Start of Material shown

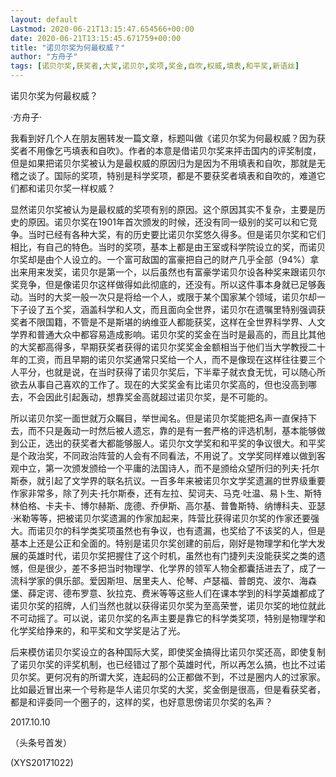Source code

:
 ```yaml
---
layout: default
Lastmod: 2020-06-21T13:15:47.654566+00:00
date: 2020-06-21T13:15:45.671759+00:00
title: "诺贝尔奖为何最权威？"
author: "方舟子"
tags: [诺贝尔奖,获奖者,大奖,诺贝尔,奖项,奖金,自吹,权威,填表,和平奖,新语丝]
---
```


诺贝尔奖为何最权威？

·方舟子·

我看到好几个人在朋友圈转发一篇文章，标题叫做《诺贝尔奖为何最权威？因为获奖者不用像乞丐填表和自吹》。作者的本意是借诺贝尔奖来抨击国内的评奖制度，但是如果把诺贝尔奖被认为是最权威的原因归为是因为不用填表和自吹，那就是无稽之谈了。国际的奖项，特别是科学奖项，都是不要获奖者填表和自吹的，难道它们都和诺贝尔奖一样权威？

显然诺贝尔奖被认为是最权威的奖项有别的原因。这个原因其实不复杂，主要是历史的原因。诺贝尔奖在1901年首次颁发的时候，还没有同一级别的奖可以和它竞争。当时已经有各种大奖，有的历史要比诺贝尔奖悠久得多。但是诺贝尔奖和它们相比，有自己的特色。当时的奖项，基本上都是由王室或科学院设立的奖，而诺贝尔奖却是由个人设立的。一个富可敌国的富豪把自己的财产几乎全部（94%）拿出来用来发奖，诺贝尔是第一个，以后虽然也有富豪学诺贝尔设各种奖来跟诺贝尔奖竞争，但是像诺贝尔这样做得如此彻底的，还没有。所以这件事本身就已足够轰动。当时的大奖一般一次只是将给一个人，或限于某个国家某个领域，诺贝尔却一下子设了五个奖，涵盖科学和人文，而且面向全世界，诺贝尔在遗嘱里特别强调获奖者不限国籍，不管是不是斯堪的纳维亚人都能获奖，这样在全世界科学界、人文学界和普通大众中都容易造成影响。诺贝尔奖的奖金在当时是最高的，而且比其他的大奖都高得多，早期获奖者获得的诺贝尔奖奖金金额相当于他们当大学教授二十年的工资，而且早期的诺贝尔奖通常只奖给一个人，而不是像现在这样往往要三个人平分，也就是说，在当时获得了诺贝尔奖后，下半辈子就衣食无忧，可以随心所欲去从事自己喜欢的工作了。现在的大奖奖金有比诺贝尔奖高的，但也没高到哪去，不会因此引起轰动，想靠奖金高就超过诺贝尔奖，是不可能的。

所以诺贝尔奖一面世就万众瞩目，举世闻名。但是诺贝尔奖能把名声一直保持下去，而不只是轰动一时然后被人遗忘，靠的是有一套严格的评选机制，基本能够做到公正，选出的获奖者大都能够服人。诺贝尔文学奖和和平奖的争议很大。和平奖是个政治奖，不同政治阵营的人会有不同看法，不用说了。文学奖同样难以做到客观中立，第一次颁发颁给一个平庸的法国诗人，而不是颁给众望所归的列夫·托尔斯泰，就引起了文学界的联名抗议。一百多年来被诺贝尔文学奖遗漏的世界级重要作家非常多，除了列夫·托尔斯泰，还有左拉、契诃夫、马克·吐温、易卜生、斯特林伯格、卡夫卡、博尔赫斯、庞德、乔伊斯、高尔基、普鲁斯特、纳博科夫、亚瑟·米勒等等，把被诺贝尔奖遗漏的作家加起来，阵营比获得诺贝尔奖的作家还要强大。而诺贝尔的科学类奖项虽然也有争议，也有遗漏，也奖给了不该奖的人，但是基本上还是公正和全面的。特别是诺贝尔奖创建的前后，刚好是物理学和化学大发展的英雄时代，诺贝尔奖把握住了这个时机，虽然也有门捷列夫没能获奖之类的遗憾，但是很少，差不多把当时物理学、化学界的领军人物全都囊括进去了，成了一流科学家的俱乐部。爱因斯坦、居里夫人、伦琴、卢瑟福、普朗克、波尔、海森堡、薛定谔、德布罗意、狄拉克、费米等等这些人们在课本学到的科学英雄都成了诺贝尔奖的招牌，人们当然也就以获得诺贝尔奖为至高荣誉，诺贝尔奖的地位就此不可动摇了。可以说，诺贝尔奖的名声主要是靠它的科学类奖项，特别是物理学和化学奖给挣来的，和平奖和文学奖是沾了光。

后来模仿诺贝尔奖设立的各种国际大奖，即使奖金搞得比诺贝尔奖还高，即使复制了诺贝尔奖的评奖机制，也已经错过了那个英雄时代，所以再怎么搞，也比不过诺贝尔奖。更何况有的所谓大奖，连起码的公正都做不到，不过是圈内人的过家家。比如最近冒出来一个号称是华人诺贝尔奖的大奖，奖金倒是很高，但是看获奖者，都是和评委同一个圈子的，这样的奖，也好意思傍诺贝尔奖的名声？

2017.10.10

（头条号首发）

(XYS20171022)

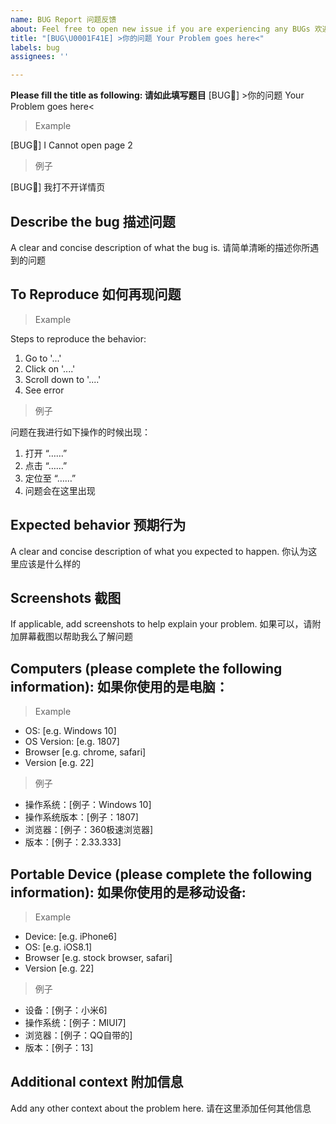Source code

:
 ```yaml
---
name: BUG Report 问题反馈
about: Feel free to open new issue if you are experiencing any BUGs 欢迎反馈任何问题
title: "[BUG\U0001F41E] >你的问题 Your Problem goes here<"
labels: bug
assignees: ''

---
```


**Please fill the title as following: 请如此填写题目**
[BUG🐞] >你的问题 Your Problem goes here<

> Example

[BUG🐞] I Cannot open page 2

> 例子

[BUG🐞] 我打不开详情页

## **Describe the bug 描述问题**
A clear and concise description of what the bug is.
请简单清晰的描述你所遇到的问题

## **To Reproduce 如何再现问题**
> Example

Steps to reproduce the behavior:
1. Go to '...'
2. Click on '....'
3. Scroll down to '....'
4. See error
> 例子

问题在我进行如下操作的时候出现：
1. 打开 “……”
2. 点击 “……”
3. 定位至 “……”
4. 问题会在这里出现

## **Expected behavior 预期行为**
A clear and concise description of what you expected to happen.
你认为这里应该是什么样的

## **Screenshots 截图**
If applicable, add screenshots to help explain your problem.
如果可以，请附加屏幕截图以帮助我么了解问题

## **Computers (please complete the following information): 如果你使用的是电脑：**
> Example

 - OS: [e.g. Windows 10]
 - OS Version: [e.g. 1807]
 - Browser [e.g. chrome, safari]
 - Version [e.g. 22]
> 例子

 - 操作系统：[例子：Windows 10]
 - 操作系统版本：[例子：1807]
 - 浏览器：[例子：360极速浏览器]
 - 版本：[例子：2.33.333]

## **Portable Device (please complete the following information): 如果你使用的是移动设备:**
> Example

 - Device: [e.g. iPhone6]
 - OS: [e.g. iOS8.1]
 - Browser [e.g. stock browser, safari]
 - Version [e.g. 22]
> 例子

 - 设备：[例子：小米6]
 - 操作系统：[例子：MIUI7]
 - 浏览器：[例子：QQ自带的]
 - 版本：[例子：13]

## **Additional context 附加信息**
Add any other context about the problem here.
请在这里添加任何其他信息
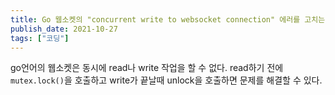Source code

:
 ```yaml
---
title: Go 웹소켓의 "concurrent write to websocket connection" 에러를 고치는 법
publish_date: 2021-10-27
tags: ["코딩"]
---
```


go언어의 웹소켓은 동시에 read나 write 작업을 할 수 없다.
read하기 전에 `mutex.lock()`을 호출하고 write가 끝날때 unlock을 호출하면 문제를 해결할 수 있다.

End of Material shown

Go through the records above and copy each line where "information" is found.

## **Computers (please complete the following information): 如果你使用的是电脑：**
## **Portable Device (please complete the following information): 如果你使用的是移动设备:**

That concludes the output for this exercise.